= Problem to solve =
Down to the last line, print the data that follows exactly, without its pictures.

= Material for the task =
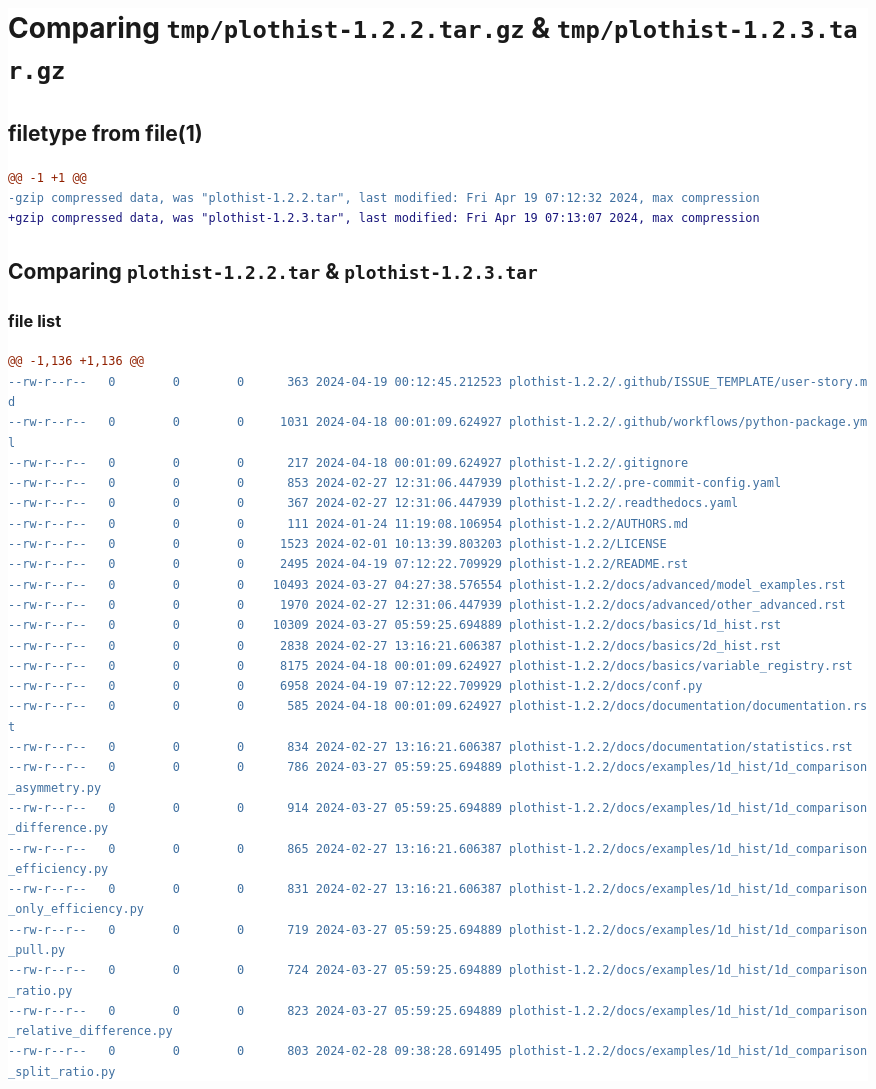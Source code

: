# Comparing `tmp/plothist-1.2.2.tar.gz` & `tmp/plothist-1.2.3.tar.gz`

## filetype from file(1)

```diff
@@ -1 +1 @@
-gzip compressed data, was "plothist-1.2.2.tar", last modified: Fri Apr 19 07:12:32 2024, max compression
+gzip compressed data, was "plothist-1.2.3.tar", last modified: Fri Apr 19 07:13:07 2024, max compression
```

## Comparing `plothist-1.2.2.tar` & `plothist-1.2.3.tar`

### file list

```diff
@@ -1,136 +1,136 @@
--rw-r--r--   0        0        0      363 2024-04-19 00:12:45.212523 plothist-1.2.2/.github/ISSUE_TEMPLATE/user-story.md
--rw-r--r--   0        0        0     1031 2024-04-18 00:01:09.624927 plothist-1.2.2/.github/workflows/python-package.yml
--rw-r--r--   0        0        0      217 2024-04-18 00:01:09.624927 plothist-1.2.2/.gitignore
--rw-r--r--   0        0        0      853 2024-02-27 12:31:06.447939 plothist-1.2.2/.pre-commit-config.yaml
--rw-r--r--   0        0        0      367 2024-02-27 12:31:06.447939 plothist-1.2.2/.readthedocs.yaml
--rw-r--r--   0        0        0      111 2024-01-24 11:19:08.106954 plothist-1.2.2/AUTHORS.md
--rw-r--r--   0        0        0     1523 2024-02-01 10:13:39.803203 plothist-1.2.2/LICENSE
--rw-r--r--   0        0        0     2495 2024-04-19 07:12:22.709929 plothist-1.2.2/README.rst
--rw-r--r--   0        0        0    10493 2024-03-27 04:27:38.576554 plothist-1.2.2/docs/advanced/model_examples.rst
--rw-r--r--   0        0        0     1970 2024-02-27 12:31:06.447939 plothist-1.2.2/docs/advanced/other_advanced.rst
--rw-r--r--   0        0        0    10309 2024-03-27 05:59:25.694889 plothist-1.2.2/docs/basics/1d_hist.rst
--rw-r--r--   0        0        0     2838 2024-02-27 13:16:21.606387 plothist-1.2.2/docs/basics/2d_hist.rst
--rw-r--r--   0        0        0     8175 2024-04-18 00:01:09.624927 plothist-1.2.2/docs/basics/variable_registry.rst
--rw-r--r--   0        0        0     6958 2024-04-19 07:12:22.709929 plothist-1.2.2/docs/conf.py
--rw-r--r--   0        0        0      585 2024-04-18 00:01:09.624927 plothist-1.2.2/docs/documentation/documentation.rst
--rw-r--r--   0        0        0      834 2024-02-27 13:16:21.606387 plothist-1.2.2/docs/documentation/statistics.rst
--rw-r--r--   0        0        0      786 2024-03-27 05:59:25.694889 plothist-1.2.2/docs/examples/1d_hist/1d_comparison_asymmetry.py
--rw-r--r--   0        0        0      914 2024-03-27 05:59:25.694889 plothist-1.2.2/docs/examples/1d_hist/1d_comparison_difference.py
--rw-r--r--   0        0        0      865 2024-02-27 13:16:21.606387 plothist-1.2.2/docs/examples/1d_hist/1d_comparison_efficiency.py
--rw-r--r--   0        0        0      831 2024-02-27 13:16:21.606387 plothist-1.2.2/docs/examples/1d_hist/1d_comparison_only_efficiency.py
--rw-r--r--   0        0        0      719 2024-03-27 05:59:25.694889 plothist-1.2.2/docs/examples/1d_hist/1d_comparison_pull.py
--rw-r--r--   0        0        0      724 2024-03-27 05:59:25.694889 plothist-1.2.2/docs/examples/1d_hist/1d_comparison_ratio.py
--rw-r--r--   0        0        0      823 2024-03-27 05:59:25.694889 plothist-1.2.2/docs/examples/1d_hist/1d_comparison_relative_difference.py
--rw-r--r--   0        0        0      803 2024-02-28 09:38:28.691495 plothist-1.2.2/docs/examples/1d_hist/1d_comparison_split_ratio.py
```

= Finished exercise =
Source code

:# Comparing `tmp/plothist-1.2.2.tar.gz` & `tmp/plothist-1.2.3.tar.gz`

## filetype from file(1)

```diff
@@ -1 +1 @@
-gzip compressed data, was "plothist-1.2.2.tar", last modified: Fri Apr 19 07:12:32 2024, max compression
+gzip compressed data, was "plothist-1.2.3.tar", last modified: Fri Apr 19 07:13:07 2024, max compression
```

## Comparing `plothist-1.2.2.tar` & `plothist-1.2.3.tar`

### file list

```diff
@@ -1,136 +1,136 @@
--rw-r--r--   0        0        0      363 2024-04-19 00:12:45.212523 plothist-1.2.2/.github/ISSUE_TEMPLATE/user-story.md
--rw-r--r--   0        0        0     1031 2024-04-18 00:01:09.624927 plothist-1.2.2/.github/workflows/python-package.yml
--rw-r--r--   0        0        0      217 2024-04-18 00:01:09.624927 plothist-1.2.2/.gitignore
--rw-r--r--   0        0        0      853 2024-02-27 12:31:06.447939 plothist-1.2.2/.pre-commit-config.yaml
--rw-r--r--   0        0        0      367 2024-02-27 12:31:06.447939 plothist-1.2.2/.readthedocs.yaml
--rw-r--r--   0        0        0      111 2024-01-24 11:19:08.106954 plothist-1.2.2/AUTHORS.md
--rw-r--r--   0        0        0     1523 2024-02-01 10:13:39.803203 plothist-1.2.2/LICENSE
--rw-r--r--   0        0        0     2495 2024-04-19 07:12:22.709929 plothist-1.2.2/README.rst
--rw-r--r--   0        0        0    10493 2024-03-27 04:27:38.576554 plothist-1.2.2/docs/advanced/model_examples.rst
--rw-r--r--   0        0        0     1970 2024-02-27 12:31:06.447939 plothist-1.2.2/docs/advanced/other_advanced.rst
--rw-r--r--   0        0        0    10309 2024-03-27 05:59:25.694889 plothist-1.2.2/docs/basics/1d_hist.rst
--rw-r--r--   0        0        0     2838 2024-02-27 13:16:21.606387 plothist-1.2.2/docs/basics/2d_hist.rst
--rw-r--r--   0        0        0     8175 2024-04-18 00:01:09.624927 plothist-1.2.2/docs/basics/variable_registry.rst
--rw-r--r--   0        0        0     6958 2024-04-19 07:12:22.709929 plothist-1.2.2/docs/conf.py
--rw-r--r--   0        0        0      585 2024-04-18 00:01:09.624927 plothist-1.2.2/docs/documentation/documentation.rst
--rw-r--r--   0        0        0      834 2024-02-27 13:16:21.606387 plothist-1.2.2/docs/documentation/statistics.rst
--rw-r--r--   0        0        0      786 2024-03-27 05:59:25.694889 plothist-1.2.2/docs/examples/1d_hist/1d_comparison_asymmetry.py
--rw-r--r--   0        0        0      914 2024-03-27 05:59:25.694889 plothist-1.2.2/docs/examples/1d_hist/1d_comparison_difference.py
--rw-r--r--   0        0        0      865 2024-02-27 13:16:21.606387 plothist-1.2.2/docs/examples/1d_hist/1d_comparison_efficiency.py
--rw-r--r--   0        0        0      831 2024-02-27 13:16:21.606387 plothist-1.2.2/docs/examples/1d_hist/1d_comparison_only_efficiency.py
--rw-r--r--   0        0        0      719 2024-03-27 05:59:25.694889 plothist-1.2.2/docs/examples/1d_hist/1d_comparison_pull.py
--rw-r--r--   0        0        0      724 2024-03-27 05:59:25.694889 plothist-1.2.2/docs/examples/1d_hist/1d_comparison_ratio.py
--rw-r--r--   0        0        0      823 2024-03-27 05:59:25.694889 plothist-1.2.2/docs/examples/1d_hist/1d_comparison_relative_difference.py
--rw-r--r--   0        0        0      803 2024-02-28 09:38:28.691495 plothist-1.2.2/docs/examples/1d_hist/1d_comparison_split_ratio.py
```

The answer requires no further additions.